Deciphering the mechanism of baicalein in cervical cancer via bioinformatics, machine learning and computational simulations: PIM1 and CDK2 are key target proteins.

Cervical cancer is one of the leading causes of death among women worldwide. Current treatments are limited by chemoresistance and chemotherapeutic agents' adverse effects, prompting the search for better therapeutic alternatives. Baicalein, a natural compound with potent antitumor activity and low toxicity, has drawn significant attention. However, the precise mechanisms of baicalein against cervical cancer remain to be fully elucidated. In this study, bioinformatics and machine learning algorithms predicted six potential core targets of baicalein against cervical cancer. Molecular docking and molecular dynamics simulations were employed to further validate these targets, with a focus on assessing their binding affinity and stability.

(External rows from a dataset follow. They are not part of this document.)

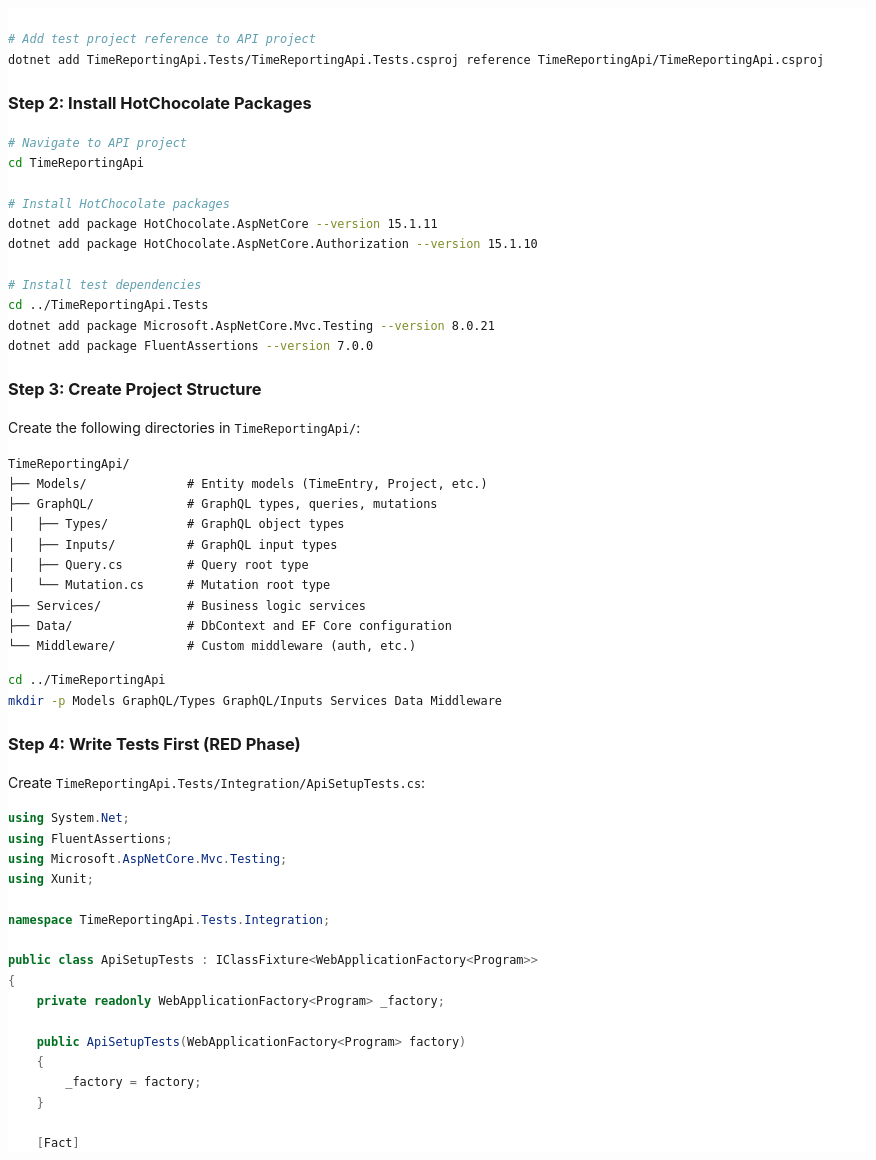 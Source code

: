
 ```bash

# Add test project reference to API project
dotnet add TimeReportingApi.Tests/TimeReportingApi.Tests.csproj reference TimeReportingApi/TimeReportingApi.csproj
```

### Step 2: Install HotChocolate Packages

```bash
# Navigate to API project
cd TimeReportingApi

# Install HotChocolate packages
dotnet add package HotChocolate.AspNetCore --version 15.1.11
dotnet add package HotChocolate.AspNetCore.Authorization --version 15.1.10

# Install test dependencies
cd ../TimeReportingApi.Tests
dotnet add package Microsoft.AspNetCore.Mvc.Testing --version 8.0.21
dotnet add package FluentAssertions --version 7.0.0
```

### Step 3: Create Project Structure

Create the following directories in `TimeReportingApi/`:

```
TimeReportingApi/
├── Models/              # Entity models (TimeEntry, Project, etc.)
├── GraphQL/             # GraphQL types, queries, mutations
│   ├── Types/           # GraphQL object types
│   ├── Inputs/          # GraphQL input types
│   ├── Query.cs         # Query root type
│   └── Mutation.cs      # Mutation root type
├── Services/            # Business logic services
├── Data/                # DbContext and EF Core configuration
└── Middleware/          # Custom middleware (auth, etc.)
```

```bash
cd ../TimeReportingApi
mkdir -p Models GraphQL/Types GraphQL/Inputs Services Data Middleware
```

### Step 4: Write Tests First (RED Phase)

Create `TimeReportingApi.Tests/Integration/ApiSetupTests.cs`:

```csharp
using System.Net;
using FluentAssertions;
using Microsoft.AspNetCore.Mvc.Testing;
using Xunit;

namespace TimeReportingApi.Tests.Integration;

public class ApiSetupTests : IClassFixture<WebApplicationFactory<Program>>
{
    private readonly WebApplicationFactory<Program> _factory;

    public ApiSetupTests(WebApplicationFactory<Program> factory)
    {
        _factory = factory;
    }

    [Fact]
```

The molecular docking results demonstrated that five of the core targets exhibited significant binding affinity with baicalein. Notably, PIM1 and CDK2 showed stable binding conformations in molecular dynamics simulations. GO and KEGG enrichment analyses indicated baicalein might regulate cell cycle progression via histone kinase - mediated phosphorylation modifications. Thus, baicalein likely suppresses cervical cancer cells' abnormal proliferation by inhibiting PIM1 and CDK2 activity, inducing cell cycle arrest.